The word “batsman” has been replaced with a gender-neutral alternative in the official laws of cricket.
Marylebone Cricket Club (MCC), which owns Lord’s and has been recognised as the authority on cricketing laws since it was founded in 1787, says the change will take immediate effect.
“Batsman” will be replaced by “batter”, which MCC says “recognises the changing landscape” of cricket.
Assistant secretary for cricket and operations, Jamie Cox, said: “MCC believes in cricket being a game for all and this move recognises the changing landscape of the game in modern times.
“Use of the term ‘batter’ is a natural evolution in our shared cricketing language and the terminology has already been adopted by many of those involved in the sport.”
The decision comes at a time when women’s cricket has seen unprecedented growth at all levels, both in England and around the world, in recent years.
England beat India in the 2017 World Cup final in front of a packed Lord’s ground, and one member of that team, Alex Hartley, took on the social media trolls after the MCC’s announcement.
“Some of the comments on this post make me angry,” she said.
“If you hate it, grow up. Cricket is a sport for everyone and this is a small but big move.”
Well done @MCCOfficial 👏🏼
If you have always felt included because the language surrounding you fits then this might seem insignificant. But if you haven’t had that luxury then steps like this are crucial to making everyone feel welcome.

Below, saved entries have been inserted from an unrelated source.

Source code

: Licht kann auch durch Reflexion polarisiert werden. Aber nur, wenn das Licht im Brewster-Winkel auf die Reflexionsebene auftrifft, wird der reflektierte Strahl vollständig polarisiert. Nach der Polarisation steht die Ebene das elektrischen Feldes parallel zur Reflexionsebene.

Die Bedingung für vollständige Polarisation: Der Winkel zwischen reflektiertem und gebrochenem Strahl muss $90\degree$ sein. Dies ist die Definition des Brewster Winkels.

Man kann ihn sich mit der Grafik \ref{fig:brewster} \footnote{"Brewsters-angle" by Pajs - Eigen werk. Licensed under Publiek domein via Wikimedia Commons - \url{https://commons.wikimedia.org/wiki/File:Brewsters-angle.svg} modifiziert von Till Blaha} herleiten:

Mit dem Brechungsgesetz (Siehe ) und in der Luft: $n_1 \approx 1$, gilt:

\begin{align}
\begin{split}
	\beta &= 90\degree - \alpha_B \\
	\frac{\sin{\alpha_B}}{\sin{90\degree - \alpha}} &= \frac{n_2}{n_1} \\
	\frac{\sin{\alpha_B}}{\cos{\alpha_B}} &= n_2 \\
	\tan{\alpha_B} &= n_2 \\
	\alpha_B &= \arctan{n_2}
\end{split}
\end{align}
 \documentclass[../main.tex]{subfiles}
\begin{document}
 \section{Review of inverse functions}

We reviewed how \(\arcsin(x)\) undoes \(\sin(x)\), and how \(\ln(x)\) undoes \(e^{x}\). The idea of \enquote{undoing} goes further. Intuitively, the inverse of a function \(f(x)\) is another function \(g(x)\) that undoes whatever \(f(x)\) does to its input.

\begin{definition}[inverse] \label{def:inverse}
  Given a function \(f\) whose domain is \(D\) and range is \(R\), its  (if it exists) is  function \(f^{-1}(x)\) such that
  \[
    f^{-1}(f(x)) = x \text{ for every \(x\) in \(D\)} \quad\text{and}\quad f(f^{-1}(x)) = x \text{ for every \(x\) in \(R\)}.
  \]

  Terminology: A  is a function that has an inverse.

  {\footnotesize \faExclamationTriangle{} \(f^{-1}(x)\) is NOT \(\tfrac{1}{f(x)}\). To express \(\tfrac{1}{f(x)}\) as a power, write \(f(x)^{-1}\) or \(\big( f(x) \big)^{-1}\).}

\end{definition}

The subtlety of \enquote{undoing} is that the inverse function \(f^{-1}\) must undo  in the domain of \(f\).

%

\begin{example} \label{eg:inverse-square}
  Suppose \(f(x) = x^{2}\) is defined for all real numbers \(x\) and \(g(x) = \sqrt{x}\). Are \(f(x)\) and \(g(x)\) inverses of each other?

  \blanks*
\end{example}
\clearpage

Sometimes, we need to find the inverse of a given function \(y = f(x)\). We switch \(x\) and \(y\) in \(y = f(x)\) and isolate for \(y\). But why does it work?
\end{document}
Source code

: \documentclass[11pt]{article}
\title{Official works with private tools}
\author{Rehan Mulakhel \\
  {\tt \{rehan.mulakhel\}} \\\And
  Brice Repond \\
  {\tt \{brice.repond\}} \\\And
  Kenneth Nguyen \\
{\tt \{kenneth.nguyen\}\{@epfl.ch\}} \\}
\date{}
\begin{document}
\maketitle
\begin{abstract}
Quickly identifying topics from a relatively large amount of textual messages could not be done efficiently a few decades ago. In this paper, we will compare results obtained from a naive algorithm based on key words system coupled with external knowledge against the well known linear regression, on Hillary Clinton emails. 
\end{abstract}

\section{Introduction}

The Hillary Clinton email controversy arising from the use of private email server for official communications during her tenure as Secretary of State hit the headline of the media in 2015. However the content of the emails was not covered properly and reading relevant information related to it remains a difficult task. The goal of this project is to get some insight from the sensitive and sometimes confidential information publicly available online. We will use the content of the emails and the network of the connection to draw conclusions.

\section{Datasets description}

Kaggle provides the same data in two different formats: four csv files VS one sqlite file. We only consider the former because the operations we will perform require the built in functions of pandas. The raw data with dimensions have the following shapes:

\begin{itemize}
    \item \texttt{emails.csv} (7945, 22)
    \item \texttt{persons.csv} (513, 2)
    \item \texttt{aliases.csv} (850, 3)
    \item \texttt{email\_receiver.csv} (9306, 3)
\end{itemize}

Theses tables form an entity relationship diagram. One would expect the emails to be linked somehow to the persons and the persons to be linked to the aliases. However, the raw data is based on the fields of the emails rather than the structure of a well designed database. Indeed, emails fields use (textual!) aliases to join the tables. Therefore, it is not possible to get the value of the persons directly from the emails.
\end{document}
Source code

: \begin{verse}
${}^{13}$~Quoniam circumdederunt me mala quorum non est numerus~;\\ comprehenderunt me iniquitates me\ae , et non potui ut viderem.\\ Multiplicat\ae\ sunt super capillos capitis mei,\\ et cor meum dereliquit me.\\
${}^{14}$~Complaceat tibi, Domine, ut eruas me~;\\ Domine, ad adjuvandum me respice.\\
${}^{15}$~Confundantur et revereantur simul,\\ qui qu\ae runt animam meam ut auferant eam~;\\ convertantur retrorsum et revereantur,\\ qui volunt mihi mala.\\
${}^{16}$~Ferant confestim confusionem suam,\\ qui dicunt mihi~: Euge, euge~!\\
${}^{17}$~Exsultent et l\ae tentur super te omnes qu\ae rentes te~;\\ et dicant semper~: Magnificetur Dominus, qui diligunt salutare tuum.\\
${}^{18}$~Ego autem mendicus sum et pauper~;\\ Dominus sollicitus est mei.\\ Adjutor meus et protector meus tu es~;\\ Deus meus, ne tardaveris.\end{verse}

Cricket is for everyone ♥️ https://t.co/whWYEAYorU
— Kate Cross (@katecross16) September 22, 2021
In March 2020, just before the onset of the COVID pandemic, the T20 World Cup final between Australia and India in Melbourne was watched by 86,174 fans.
And this summer, the record attendance for a domestic UK women’s match was broken, when 17,116 watched The Hundred final between Oval Invincibles and the Southern Brave.